Veterlli has to try and find a way to cope
with his mistakes made during the massacre while trying
to keep his morals intact. Verne Miller is on the run after
trying to help a friend and is closely pursued by Hoover’s
best, and Charles Thompson may find that trying to find
out what really happened at Union Station may cost him and
his family dearly.
This
is Ande Parks’ first foray into writing, having been
an inker of some renown on Green Arrow, and while
it’s clear that he has the ability to tell a story,
he needs more polish before he writes a really good one.
It’s clear that Parks has a love for the material,
being a native of Kansas and having obviously delved into
a decent amount of research on the actual Union Station
Massacre.
However,
he gets bogged down in what I can only assume is historical
detail, forgetting to really flesh out his characters in
favor of assuming the reader has some familiarity with who
these people are. The only character that he spends much
time developing is Charles Thompson, and to Parks’
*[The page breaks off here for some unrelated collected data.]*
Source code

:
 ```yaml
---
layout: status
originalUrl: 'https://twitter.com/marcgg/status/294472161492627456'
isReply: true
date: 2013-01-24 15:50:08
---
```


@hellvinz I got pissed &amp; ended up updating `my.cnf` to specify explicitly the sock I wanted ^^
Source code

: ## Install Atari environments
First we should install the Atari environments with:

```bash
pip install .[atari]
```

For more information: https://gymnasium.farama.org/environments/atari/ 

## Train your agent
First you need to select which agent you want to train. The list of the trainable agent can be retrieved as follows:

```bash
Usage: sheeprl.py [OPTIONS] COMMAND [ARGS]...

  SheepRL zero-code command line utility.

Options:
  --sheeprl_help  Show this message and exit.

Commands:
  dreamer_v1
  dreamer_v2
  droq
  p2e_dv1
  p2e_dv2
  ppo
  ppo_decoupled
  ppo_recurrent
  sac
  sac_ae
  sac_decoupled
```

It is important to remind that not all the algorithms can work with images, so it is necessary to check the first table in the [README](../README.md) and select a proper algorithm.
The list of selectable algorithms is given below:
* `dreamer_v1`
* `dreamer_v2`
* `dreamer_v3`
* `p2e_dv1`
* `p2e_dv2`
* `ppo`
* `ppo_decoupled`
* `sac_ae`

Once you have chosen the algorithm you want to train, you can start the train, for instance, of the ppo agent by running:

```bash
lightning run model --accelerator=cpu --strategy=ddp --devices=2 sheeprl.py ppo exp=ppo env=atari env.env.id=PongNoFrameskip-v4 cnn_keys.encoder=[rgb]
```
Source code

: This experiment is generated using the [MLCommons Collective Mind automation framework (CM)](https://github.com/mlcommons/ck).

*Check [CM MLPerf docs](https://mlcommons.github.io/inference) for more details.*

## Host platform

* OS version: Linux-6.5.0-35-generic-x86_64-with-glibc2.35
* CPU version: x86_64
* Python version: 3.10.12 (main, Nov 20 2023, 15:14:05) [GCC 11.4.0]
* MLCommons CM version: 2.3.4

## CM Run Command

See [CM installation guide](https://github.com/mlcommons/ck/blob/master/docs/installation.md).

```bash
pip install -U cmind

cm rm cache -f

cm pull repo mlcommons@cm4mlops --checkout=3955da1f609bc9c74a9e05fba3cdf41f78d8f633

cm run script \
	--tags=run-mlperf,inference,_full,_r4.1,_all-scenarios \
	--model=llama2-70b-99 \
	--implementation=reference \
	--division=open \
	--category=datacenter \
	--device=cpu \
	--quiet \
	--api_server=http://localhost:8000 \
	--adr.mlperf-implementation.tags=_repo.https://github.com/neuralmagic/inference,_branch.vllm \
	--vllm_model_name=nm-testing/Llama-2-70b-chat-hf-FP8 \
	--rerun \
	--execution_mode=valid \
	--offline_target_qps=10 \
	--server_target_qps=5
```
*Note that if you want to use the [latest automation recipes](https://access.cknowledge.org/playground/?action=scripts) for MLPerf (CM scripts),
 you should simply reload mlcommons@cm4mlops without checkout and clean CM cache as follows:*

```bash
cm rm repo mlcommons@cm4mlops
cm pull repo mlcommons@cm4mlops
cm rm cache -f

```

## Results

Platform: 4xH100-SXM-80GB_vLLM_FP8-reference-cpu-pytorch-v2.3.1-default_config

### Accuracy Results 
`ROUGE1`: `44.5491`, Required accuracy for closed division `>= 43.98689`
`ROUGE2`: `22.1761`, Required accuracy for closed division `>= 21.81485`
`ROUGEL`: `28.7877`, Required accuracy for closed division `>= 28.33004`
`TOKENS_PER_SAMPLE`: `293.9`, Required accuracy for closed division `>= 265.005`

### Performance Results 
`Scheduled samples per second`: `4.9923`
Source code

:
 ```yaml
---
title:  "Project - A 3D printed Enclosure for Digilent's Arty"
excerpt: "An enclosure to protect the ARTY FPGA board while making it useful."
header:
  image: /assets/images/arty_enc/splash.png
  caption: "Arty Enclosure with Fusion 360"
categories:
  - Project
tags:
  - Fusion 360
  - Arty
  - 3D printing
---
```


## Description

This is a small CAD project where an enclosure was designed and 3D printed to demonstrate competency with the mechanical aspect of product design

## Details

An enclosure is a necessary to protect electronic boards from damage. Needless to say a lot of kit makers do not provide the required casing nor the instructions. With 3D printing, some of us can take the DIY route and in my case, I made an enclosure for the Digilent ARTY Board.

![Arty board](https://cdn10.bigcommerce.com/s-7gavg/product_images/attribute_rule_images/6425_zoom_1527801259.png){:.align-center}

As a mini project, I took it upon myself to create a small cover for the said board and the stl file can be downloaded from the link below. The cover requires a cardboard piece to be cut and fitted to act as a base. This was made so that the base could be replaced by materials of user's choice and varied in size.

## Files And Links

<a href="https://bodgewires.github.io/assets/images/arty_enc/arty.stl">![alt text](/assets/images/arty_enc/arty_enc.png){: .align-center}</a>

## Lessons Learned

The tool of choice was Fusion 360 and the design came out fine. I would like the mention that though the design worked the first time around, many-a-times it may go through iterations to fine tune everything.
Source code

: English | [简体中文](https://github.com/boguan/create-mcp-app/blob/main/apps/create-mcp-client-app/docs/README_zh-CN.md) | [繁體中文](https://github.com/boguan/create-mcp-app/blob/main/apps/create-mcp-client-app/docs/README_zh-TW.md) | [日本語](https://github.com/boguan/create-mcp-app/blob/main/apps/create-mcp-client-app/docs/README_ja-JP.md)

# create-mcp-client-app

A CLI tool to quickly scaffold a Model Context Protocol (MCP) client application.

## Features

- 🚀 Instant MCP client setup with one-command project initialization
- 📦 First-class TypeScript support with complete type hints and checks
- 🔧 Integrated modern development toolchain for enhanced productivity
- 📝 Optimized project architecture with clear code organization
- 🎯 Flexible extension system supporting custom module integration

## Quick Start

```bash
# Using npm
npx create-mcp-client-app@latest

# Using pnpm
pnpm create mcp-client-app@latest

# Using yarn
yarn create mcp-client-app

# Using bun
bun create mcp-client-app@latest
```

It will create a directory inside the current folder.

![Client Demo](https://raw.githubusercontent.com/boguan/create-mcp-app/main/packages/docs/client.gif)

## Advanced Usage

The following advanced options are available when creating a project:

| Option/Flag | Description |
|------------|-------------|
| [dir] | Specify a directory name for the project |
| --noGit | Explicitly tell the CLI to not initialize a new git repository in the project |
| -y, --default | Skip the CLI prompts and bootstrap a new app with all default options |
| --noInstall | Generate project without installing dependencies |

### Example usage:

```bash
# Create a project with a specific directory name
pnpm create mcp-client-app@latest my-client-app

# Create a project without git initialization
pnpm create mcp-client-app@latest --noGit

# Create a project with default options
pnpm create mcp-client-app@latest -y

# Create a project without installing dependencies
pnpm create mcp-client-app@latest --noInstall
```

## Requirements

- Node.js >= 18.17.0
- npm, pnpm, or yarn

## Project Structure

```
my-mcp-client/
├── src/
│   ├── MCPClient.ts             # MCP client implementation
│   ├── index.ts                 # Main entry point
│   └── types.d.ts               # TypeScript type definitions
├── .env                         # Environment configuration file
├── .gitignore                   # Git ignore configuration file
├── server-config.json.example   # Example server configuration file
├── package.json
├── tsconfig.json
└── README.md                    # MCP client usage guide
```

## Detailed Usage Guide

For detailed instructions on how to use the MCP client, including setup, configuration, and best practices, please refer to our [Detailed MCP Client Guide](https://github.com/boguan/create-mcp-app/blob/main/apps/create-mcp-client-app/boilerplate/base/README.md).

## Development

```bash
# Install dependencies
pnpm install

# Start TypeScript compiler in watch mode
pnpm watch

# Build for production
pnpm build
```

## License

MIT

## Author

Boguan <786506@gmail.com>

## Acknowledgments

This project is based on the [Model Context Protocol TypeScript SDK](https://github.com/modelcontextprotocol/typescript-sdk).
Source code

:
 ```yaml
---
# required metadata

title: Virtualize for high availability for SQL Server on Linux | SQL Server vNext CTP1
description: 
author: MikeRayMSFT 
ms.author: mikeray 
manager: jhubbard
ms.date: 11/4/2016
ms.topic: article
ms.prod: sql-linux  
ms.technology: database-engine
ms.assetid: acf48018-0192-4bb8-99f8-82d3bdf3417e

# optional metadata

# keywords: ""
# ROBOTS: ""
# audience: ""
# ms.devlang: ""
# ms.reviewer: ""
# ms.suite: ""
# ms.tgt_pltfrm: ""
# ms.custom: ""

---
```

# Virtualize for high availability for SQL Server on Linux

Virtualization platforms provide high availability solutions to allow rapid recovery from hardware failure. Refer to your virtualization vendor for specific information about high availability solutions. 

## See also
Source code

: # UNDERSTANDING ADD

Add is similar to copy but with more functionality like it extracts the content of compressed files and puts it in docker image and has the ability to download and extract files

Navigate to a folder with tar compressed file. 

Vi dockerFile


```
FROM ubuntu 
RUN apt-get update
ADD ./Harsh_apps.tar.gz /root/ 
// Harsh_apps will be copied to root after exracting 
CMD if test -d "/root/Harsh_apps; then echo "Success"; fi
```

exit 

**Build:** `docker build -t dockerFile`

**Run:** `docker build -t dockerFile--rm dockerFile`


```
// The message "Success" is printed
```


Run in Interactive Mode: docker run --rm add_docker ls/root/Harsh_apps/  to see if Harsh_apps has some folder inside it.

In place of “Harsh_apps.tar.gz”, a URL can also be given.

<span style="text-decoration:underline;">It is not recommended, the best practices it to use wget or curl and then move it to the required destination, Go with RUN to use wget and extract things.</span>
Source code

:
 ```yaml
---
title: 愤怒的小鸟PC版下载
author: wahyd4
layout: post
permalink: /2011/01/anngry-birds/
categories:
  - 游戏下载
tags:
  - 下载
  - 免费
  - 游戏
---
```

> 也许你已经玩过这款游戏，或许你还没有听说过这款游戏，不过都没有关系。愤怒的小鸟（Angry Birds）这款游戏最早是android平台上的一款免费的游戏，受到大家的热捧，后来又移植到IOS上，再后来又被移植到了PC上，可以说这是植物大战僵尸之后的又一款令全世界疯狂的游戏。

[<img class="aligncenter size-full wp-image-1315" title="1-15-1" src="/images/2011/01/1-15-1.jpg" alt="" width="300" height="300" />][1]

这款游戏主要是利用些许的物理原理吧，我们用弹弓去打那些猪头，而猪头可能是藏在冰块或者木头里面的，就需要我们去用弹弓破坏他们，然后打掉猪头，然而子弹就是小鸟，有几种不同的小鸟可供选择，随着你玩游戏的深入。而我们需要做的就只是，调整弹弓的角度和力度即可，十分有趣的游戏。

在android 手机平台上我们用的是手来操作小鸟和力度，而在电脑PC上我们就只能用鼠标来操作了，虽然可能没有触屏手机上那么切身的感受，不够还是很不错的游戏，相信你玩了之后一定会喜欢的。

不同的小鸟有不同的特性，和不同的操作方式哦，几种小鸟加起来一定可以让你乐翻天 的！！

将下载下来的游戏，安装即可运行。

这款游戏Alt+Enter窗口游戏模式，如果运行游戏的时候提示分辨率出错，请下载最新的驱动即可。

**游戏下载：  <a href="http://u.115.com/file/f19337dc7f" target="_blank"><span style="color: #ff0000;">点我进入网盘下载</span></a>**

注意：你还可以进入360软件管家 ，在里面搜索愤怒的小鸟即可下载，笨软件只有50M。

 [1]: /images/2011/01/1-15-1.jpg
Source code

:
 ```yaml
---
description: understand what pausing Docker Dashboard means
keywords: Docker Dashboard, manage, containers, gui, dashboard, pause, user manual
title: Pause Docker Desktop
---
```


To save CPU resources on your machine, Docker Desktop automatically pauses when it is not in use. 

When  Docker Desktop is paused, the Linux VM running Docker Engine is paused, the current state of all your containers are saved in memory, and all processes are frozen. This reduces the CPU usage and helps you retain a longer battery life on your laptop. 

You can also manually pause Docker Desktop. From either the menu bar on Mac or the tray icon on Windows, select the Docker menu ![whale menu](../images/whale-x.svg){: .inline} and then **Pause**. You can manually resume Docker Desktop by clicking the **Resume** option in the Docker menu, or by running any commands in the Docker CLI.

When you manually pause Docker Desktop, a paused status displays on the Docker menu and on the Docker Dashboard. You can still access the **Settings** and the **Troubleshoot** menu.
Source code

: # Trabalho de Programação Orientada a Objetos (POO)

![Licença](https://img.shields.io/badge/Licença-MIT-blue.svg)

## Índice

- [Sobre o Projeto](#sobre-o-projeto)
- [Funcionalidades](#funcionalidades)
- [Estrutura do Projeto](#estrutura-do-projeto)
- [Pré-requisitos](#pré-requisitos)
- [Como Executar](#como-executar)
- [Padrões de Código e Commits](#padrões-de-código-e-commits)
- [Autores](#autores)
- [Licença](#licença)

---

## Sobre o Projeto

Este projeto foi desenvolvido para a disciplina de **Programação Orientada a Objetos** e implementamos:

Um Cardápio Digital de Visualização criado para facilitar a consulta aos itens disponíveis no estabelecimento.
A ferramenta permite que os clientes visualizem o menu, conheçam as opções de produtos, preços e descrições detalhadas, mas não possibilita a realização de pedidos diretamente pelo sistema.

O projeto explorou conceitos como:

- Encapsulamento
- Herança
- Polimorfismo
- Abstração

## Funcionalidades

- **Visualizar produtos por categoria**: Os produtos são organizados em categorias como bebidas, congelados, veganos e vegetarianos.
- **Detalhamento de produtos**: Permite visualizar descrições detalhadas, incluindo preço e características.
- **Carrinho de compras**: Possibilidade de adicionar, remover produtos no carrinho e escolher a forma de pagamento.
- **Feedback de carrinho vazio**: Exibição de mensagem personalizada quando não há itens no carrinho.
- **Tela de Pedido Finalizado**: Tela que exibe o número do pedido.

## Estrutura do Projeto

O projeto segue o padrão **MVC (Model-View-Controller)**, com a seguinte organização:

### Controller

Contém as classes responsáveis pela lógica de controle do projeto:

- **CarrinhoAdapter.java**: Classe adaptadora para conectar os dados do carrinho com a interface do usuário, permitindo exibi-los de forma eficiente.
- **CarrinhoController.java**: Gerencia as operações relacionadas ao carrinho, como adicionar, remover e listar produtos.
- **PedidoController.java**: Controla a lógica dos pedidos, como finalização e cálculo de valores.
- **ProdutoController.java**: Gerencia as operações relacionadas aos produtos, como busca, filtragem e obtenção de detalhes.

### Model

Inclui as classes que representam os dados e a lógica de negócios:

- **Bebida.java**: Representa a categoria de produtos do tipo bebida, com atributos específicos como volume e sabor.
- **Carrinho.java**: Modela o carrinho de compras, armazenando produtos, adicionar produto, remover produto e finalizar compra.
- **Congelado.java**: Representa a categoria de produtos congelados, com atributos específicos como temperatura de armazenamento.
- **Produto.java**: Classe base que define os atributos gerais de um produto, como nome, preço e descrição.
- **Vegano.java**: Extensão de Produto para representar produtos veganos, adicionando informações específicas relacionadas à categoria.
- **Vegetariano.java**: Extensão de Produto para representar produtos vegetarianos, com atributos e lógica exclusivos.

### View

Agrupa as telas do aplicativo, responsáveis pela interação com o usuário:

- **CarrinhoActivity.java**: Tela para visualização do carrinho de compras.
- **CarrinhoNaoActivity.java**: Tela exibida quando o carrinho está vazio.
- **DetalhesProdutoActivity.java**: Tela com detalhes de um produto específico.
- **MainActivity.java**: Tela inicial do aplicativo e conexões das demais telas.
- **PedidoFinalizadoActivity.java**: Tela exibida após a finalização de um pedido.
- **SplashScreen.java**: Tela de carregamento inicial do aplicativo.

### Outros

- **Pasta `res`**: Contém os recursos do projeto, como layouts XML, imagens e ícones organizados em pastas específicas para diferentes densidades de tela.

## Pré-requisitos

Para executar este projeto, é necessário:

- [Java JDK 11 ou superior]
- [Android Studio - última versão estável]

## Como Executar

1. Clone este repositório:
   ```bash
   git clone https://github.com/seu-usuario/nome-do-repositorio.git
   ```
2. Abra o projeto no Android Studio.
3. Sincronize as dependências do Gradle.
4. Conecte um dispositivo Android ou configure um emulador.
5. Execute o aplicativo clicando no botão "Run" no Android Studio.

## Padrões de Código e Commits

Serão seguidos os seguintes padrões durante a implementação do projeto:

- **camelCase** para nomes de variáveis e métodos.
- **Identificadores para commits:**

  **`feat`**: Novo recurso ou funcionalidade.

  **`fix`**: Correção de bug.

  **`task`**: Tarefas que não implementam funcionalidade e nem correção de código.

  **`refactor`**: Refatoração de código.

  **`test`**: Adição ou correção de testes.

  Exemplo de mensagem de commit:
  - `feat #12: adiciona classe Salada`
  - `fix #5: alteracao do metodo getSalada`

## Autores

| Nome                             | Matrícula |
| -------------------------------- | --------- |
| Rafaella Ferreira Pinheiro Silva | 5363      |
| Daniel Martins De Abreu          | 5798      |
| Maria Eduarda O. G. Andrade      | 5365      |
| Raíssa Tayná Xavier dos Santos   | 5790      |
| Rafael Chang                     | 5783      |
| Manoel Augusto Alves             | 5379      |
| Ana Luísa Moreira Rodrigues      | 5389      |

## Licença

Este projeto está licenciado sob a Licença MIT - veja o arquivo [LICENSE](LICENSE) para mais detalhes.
credit, I found myself thoroughly interested in Thompson.
Small touches like Thompson’s easy relationship with
his son, and his utter willingness to dote on his wife when
she is still reeling from a double mastectomy (information
that Parks wisely and subtly allows the reader to discover
through the artwork and not blatant dialogue), show him
to be warm and compassionate. In several scenes, when his
family is threatened we can see the panic and fear in the
character, not just in facial expression, but in action
as well. Thompson is also the only character that gets flashbacks
to the carnage at Union Station, as well as a dream sequence
that has little to with the story, but helps to define his
relationship with his family a little better. If the comic
had focused on Thompson, it might have been a better read
as we followed only his investigation into the events of
that day.
But Parks gums up the works with the three-character
split that occurs. Vetterli and Miller are neither well
defined nor interesting enough to keep a plot thread tight.
Parks never establishes Vetterli as a very moral man early
on, other than simply mentioning that he’s Mormon,
so his moral agonizing over his survival later in the book
just sounds like whining and rings false. When Vetterli
gets pigeon-holed into knowingly accusing the wrong man
for the events of that day, his acceptance of the situation
isn’t really shocking because the character never
really went anywhere, never got down to any soul-searching
so to speak, so the reader could really give two shakes
what he does.
Verne Miller is even worse: he’s just
a thug with a gun that owed Nash a favor, and the reader
really doesn’t know what that favor is. Parks gives
him little if any characterization, so little that Parks
didn’t even deem Miller’s demise page-worthy,
as in one panel he is escaping the cops, and a few pages
later, he simply ends up dead in a photograph. The almost
pointless (and historically fuzzy) addition of Miller’s
girlfriend into the mix serves no real purpose because we
don’t even see their relationship as humanizing. He
almost seems to treat her with contempt for some reason,
not to mention they only appear together in one scene.
The artwork is good. Eduardo Barreto has
a talent for drawing the 1930s, and his very technique screams
“old school.” He shades his inks using small
dots and crosshatching that are very reminiscent of the
way comics used to be colored; the old three-color-dots
technique, and his abundant use of shadow and straight line
shading create an incredible feeling of 1930s ambience.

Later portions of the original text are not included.